Solo había una pizzería de aquella cadena en Getafe. La encargada era una chica de unos treinta años, que levantaba apenas metro y medio del suelo pero parecía dotada de una enorme energía. Dirigía con mano de hierro a la partida de mozalbetes, algunos casi adolescentes, que trabajaban allí.

—Un hombre alto con unos sudamericanos —hizo memoria—. ¿Y dice que vinieron anteanoche?

—Sí.

—¿Cuántos sudamericanos? ¿Cómo eran?

—No podemos decirle.

—Verá, sudamericanos vienen muchos.
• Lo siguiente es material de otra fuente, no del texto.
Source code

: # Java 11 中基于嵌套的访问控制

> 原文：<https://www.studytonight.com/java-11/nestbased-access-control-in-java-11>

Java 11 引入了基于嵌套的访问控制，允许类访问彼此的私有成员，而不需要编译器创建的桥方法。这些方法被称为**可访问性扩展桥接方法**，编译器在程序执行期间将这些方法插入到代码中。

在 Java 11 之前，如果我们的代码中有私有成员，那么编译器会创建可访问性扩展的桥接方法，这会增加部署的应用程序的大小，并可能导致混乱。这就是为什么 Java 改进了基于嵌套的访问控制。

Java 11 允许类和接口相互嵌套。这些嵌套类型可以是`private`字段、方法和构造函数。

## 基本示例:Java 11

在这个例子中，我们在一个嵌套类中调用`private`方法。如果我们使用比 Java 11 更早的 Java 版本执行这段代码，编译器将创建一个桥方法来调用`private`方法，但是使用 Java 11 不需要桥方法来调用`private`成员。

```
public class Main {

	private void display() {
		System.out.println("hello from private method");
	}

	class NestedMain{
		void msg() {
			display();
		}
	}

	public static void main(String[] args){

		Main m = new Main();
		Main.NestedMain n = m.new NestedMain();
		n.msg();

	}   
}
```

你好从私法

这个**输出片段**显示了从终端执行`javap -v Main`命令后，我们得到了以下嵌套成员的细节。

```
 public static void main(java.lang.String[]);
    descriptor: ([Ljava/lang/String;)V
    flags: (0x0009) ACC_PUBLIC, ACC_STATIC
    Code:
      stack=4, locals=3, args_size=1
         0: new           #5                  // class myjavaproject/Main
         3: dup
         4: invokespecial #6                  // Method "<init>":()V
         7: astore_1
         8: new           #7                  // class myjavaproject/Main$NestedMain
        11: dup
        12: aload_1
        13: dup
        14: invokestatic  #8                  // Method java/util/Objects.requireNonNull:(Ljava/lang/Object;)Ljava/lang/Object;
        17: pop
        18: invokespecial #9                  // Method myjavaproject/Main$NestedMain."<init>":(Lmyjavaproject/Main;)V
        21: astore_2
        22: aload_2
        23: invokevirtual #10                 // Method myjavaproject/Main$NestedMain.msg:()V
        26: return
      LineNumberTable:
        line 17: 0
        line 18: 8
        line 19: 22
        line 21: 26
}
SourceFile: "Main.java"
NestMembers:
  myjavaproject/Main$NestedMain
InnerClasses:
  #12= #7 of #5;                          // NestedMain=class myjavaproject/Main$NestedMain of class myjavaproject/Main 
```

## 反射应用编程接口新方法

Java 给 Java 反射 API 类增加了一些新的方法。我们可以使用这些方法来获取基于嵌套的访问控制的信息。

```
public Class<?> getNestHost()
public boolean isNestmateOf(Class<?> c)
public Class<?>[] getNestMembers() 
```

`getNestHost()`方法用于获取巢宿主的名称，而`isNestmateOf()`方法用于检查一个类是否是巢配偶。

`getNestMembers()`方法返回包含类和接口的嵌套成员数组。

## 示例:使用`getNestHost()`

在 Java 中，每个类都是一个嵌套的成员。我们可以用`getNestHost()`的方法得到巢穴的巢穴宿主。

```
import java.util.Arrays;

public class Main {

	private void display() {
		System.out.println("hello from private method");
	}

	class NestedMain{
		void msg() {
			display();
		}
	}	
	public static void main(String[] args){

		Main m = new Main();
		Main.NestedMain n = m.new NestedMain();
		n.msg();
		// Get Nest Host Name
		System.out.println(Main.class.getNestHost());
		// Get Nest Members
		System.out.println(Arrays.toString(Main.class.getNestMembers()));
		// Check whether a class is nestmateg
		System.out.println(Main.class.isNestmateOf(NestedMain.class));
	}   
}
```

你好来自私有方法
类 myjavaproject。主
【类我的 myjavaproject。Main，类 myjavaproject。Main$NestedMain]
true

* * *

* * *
Aquí hay bastante población inmigrante. Quizá más magrebíes, o polacos. Pero sudamericanos hay los suficientes como para que no llamen la atención. Esto no es un restaurante. Aquí la gente entra y sale rápido, a veces. Y solo vemos al que se acerca a pedir la comida.

La encargada tampoco reconoció la fotografía de Larrea. En fin, era frustrante, pero qué le íbamos a hacer. Como se nos había echado encima la hora de comer, pedimos un par de pizzas.

Mientras las masticábamos (no valían gran cosa, por cierto) vi que Chamorro se quedaba absorta en algo de la calle.

—¿Qué pasa? —le pregunté.

—Mira ahí.

Me di la vuelta. Estábamos de suerte. Un cajero automático.